More and more pancreatic tumors are being discovered, mainly fortuitously because of the advances in conventional imaging (abdominal ultrasound, computed tomography [CT], magnetic resonance imaging [MRI]), resulting in the question of surgical management of asymptomatic pancreatic lesions (“incidentalomas”) [1] [2] [3] [4]. The lesions detected mostly include pancreatic cystic neoplasms (PCNs) and neuroendocrine tumors (NETs) that are mainly well differentiated [1] [4] [5].

Clinically, NETs are mostly nonfunctional and do not induce any secretory disorder [3]. Once their nature is yielded by diagnostic tests, such as endoscopic ultrasound (EUS)-guided fine-needle aspiration (FNA), incidental nonfunctional NETs currently lead to difficult management decisions when their largest diameter is < 2 cm [3] [4] [5] [6]. Therapeutic surgical choices could be challenged by EUS-guided treatment [7] [8] [9].

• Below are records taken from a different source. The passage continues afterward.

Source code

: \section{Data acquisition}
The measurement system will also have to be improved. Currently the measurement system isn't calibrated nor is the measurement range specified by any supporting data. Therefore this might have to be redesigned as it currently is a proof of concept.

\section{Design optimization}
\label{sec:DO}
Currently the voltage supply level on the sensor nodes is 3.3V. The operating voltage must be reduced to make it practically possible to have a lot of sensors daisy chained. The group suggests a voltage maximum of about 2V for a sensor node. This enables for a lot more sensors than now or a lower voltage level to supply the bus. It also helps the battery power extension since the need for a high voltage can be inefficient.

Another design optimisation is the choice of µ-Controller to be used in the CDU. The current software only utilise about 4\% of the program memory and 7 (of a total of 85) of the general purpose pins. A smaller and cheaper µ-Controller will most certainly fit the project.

PCNs are mainly discovered fortuitously [1] [2] [10] [11]. Most PCNs have a benign pattern, with few of them becoming malignant, and include intraductal papillary mucinous neoplasms (IPMNs) and mucinous cystadenomas (MCAs). Branch duct IPMN develops into malignancy in about 5 % – 10%, requiring imaging follow-up [2]. PCNs that have worrisome features on imaging (presence of mural nodules > 5 mm and cyst size > 3 cm) have been considered to have risk factors for development of malignancy [2] [10] [11]. In patients with PCNs that are inoperable, some teams have proposed EUS-guided antitumor treatment, mainly by washing the content of cystic tumors with pure alcohol under EUS control. At least seven series have included 173 patients, with clinical success rates and morbidity rates of 35 % – 79% and 3 % – 10 %, respectively [12] [13] [14]. An interesting alternative could be their destruction with endoscopic radiofrequency ablation (RFA) [8] [12] [15] [16] [17].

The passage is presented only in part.